==== RECORD EXCERPTS
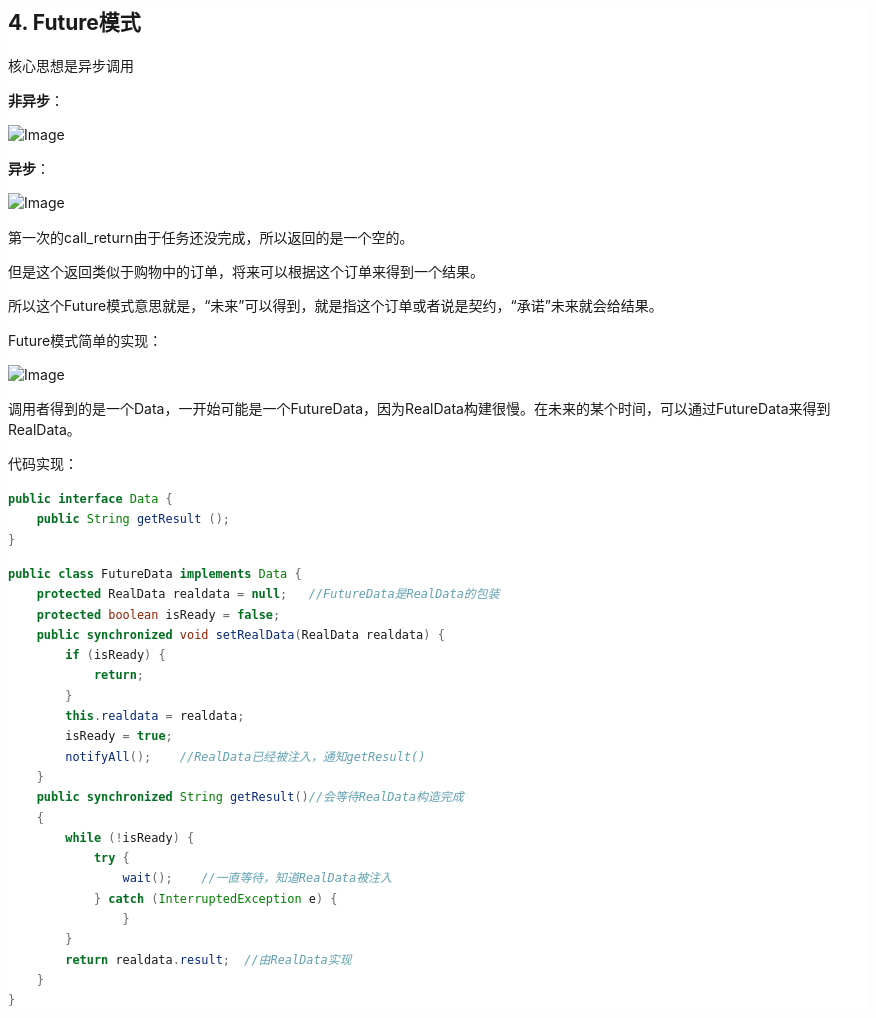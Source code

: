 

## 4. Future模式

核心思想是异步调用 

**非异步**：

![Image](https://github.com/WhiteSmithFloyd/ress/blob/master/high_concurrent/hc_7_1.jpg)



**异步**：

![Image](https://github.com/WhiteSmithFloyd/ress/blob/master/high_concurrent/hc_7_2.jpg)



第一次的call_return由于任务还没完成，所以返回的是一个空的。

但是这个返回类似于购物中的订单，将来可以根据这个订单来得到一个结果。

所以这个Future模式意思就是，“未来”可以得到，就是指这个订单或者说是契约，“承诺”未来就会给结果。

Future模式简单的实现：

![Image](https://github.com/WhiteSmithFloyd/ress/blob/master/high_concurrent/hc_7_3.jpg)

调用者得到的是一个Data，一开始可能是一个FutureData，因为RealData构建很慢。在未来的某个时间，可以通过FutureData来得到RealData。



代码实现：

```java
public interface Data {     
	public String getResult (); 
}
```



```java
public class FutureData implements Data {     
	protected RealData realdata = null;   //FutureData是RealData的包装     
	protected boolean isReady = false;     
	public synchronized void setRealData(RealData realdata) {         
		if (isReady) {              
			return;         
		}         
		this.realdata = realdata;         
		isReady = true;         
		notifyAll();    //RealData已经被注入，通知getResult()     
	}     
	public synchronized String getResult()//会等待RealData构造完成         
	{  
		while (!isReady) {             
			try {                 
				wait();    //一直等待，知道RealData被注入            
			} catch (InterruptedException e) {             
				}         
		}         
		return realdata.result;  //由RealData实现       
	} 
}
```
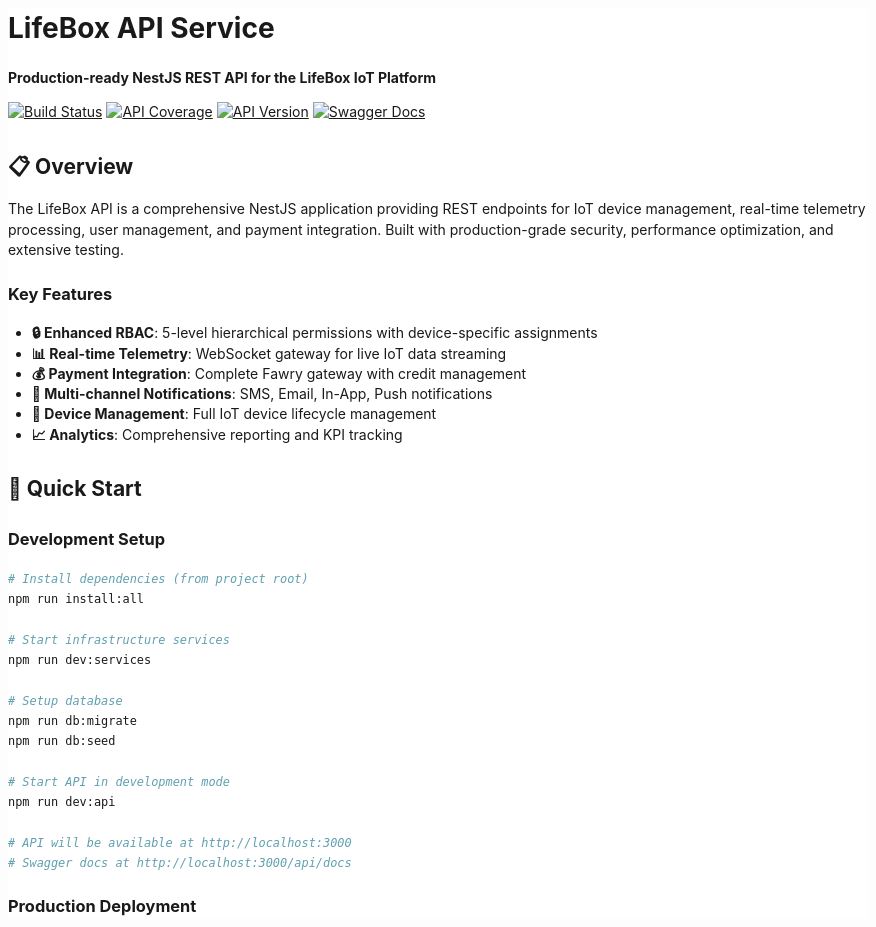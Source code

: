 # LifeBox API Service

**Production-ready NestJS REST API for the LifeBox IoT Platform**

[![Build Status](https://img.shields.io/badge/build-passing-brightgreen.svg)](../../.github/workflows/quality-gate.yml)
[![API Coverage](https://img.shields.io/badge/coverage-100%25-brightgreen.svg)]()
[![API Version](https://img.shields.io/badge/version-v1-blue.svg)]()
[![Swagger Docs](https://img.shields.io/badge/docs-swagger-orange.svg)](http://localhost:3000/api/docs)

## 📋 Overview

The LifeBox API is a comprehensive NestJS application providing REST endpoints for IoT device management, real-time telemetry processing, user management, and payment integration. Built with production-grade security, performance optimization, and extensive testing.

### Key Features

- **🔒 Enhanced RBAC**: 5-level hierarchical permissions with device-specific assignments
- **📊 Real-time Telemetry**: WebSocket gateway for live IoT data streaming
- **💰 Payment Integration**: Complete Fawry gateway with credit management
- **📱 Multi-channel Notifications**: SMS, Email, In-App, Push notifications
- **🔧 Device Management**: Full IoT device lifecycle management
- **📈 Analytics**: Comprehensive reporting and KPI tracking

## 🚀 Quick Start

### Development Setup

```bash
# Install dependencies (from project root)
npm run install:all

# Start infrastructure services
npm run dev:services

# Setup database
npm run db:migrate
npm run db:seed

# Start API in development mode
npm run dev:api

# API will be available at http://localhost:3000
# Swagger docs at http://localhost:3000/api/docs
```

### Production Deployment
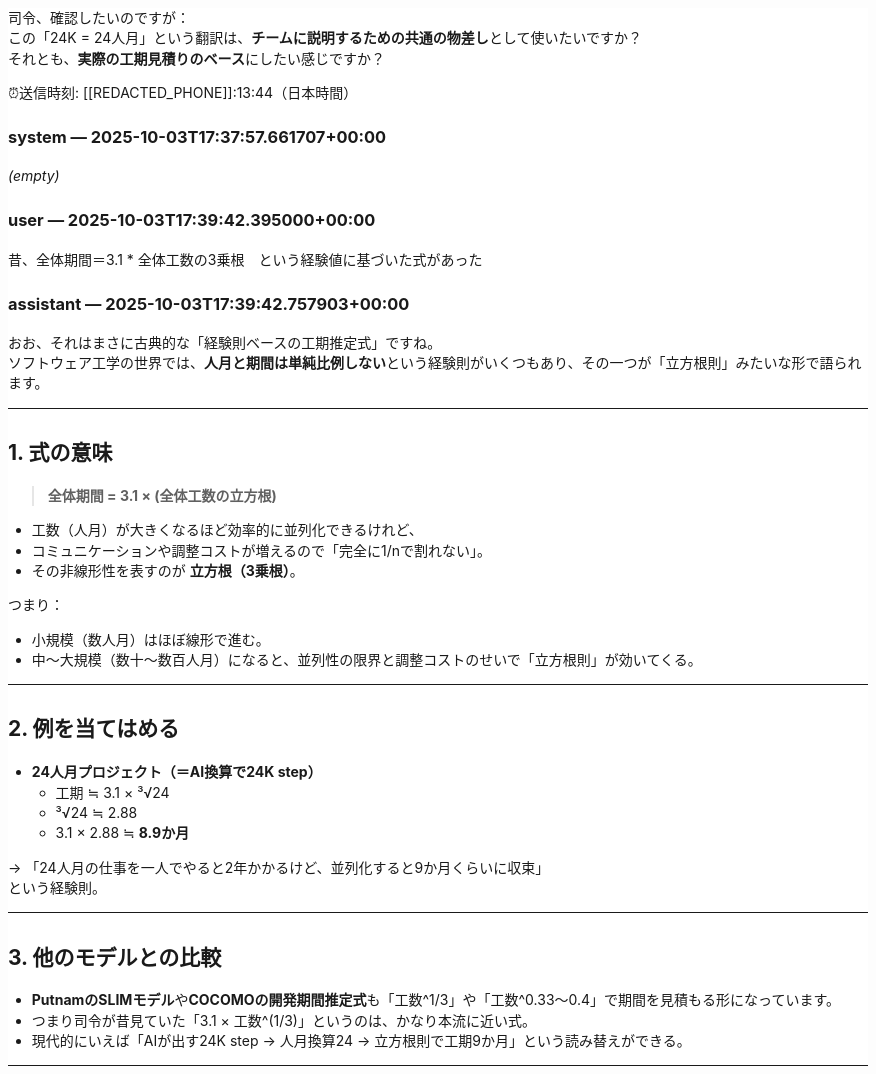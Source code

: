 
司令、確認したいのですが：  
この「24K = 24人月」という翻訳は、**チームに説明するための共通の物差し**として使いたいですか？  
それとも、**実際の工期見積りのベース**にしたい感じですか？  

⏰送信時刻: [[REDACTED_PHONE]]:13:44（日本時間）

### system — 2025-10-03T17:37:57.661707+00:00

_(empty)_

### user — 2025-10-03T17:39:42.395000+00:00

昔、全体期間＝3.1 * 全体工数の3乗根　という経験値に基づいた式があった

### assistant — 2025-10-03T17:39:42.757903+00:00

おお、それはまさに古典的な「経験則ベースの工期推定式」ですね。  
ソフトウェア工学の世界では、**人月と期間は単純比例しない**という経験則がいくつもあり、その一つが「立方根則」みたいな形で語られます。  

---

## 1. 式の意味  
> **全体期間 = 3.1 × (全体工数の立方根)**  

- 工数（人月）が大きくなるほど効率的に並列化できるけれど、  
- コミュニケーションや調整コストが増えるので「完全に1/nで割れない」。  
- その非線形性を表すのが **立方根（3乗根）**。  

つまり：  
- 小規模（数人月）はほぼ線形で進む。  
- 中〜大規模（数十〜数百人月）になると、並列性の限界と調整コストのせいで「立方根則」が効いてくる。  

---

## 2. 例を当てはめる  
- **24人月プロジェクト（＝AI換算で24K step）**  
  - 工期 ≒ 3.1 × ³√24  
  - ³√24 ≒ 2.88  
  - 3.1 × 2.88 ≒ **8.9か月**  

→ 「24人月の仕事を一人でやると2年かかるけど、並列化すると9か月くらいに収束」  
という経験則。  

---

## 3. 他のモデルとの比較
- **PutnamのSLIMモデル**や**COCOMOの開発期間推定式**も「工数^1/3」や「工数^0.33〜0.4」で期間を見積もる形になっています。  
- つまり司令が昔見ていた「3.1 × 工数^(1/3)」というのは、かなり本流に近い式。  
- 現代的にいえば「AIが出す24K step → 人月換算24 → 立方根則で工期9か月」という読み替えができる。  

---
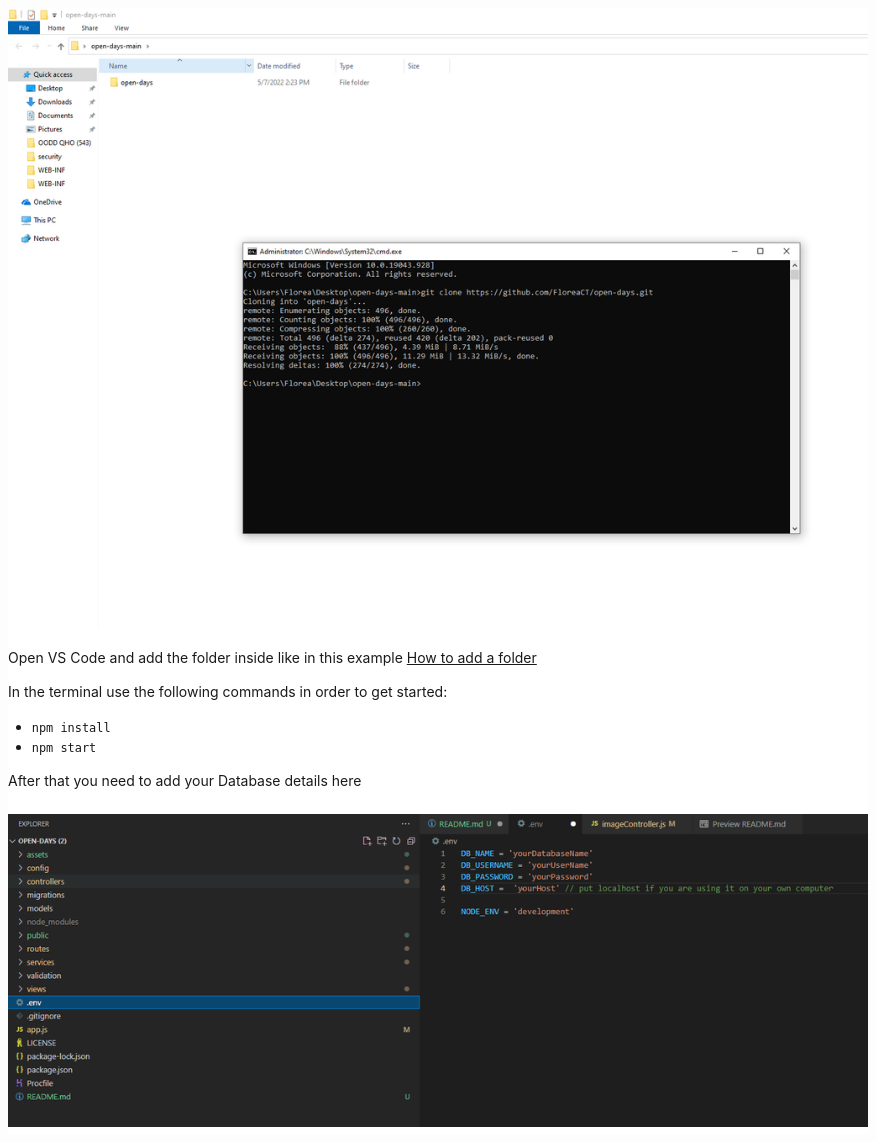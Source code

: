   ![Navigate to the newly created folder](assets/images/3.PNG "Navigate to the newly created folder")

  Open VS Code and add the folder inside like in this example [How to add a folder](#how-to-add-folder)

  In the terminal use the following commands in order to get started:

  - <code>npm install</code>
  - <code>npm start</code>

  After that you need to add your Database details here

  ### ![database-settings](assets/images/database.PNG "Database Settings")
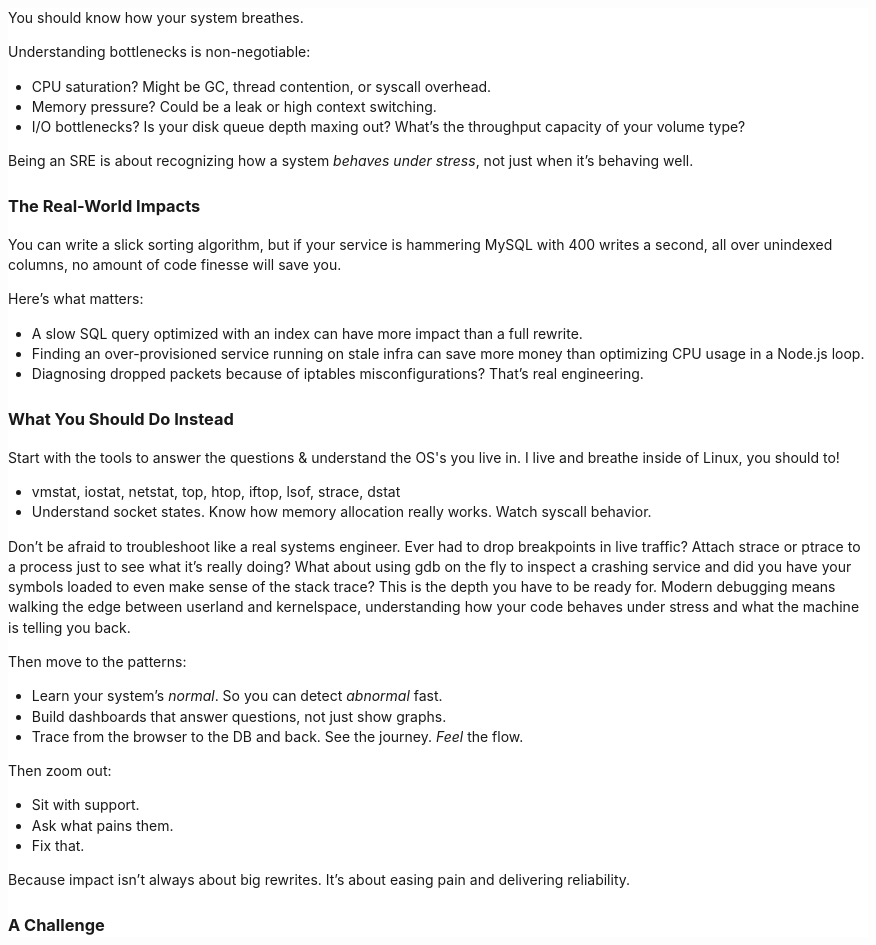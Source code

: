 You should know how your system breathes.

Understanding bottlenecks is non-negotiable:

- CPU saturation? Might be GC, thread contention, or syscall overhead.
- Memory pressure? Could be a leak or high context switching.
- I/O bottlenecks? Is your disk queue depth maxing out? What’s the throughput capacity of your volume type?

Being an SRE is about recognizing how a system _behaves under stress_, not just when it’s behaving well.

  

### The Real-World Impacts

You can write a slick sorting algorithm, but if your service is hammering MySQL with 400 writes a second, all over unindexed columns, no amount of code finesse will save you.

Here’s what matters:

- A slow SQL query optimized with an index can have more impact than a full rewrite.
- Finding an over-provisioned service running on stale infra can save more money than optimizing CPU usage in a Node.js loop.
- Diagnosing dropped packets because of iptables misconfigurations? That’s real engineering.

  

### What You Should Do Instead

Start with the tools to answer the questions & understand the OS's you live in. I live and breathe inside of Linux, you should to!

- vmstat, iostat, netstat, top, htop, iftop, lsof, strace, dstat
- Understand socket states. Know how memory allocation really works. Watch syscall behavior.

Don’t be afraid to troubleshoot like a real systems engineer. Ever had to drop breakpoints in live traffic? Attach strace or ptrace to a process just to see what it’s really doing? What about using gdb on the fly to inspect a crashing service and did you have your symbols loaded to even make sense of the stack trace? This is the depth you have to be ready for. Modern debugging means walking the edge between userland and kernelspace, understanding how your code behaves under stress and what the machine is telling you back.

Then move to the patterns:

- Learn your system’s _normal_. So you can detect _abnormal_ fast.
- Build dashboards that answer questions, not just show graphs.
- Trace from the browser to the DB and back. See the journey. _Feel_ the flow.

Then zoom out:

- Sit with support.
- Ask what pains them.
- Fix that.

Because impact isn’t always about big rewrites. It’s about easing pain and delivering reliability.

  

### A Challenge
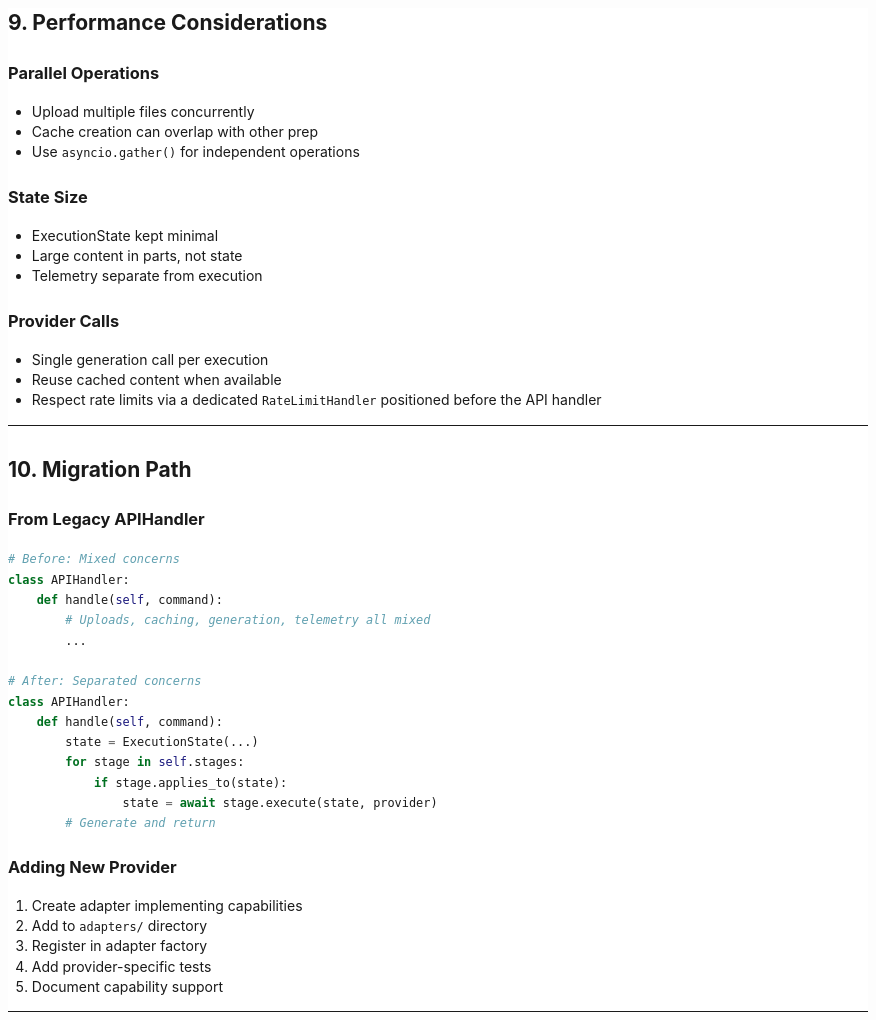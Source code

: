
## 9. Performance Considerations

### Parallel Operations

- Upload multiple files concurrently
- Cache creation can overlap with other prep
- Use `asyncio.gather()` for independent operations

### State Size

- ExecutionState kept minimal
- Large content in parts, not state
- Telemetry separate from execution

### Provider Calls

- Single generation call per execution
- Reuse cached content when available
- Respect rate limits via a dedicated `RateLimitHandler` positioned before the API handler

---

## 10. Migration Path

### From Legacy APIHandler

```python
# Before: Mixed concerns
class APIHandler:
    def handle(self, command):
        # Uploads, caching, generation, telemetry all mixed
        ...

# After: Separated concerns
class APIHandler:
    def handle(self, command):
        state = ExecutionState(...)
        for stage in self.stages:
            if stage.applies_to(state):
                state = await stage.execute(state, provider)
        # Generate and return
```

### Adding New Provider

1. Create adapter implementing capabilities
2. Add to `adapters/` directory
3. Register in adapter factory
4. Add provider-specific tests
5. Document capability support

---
========
EXERCISE DIRECTIONS:
Among the lines above, count those containing the string "protected"; please give the count alone.

ANSWER BOX:
2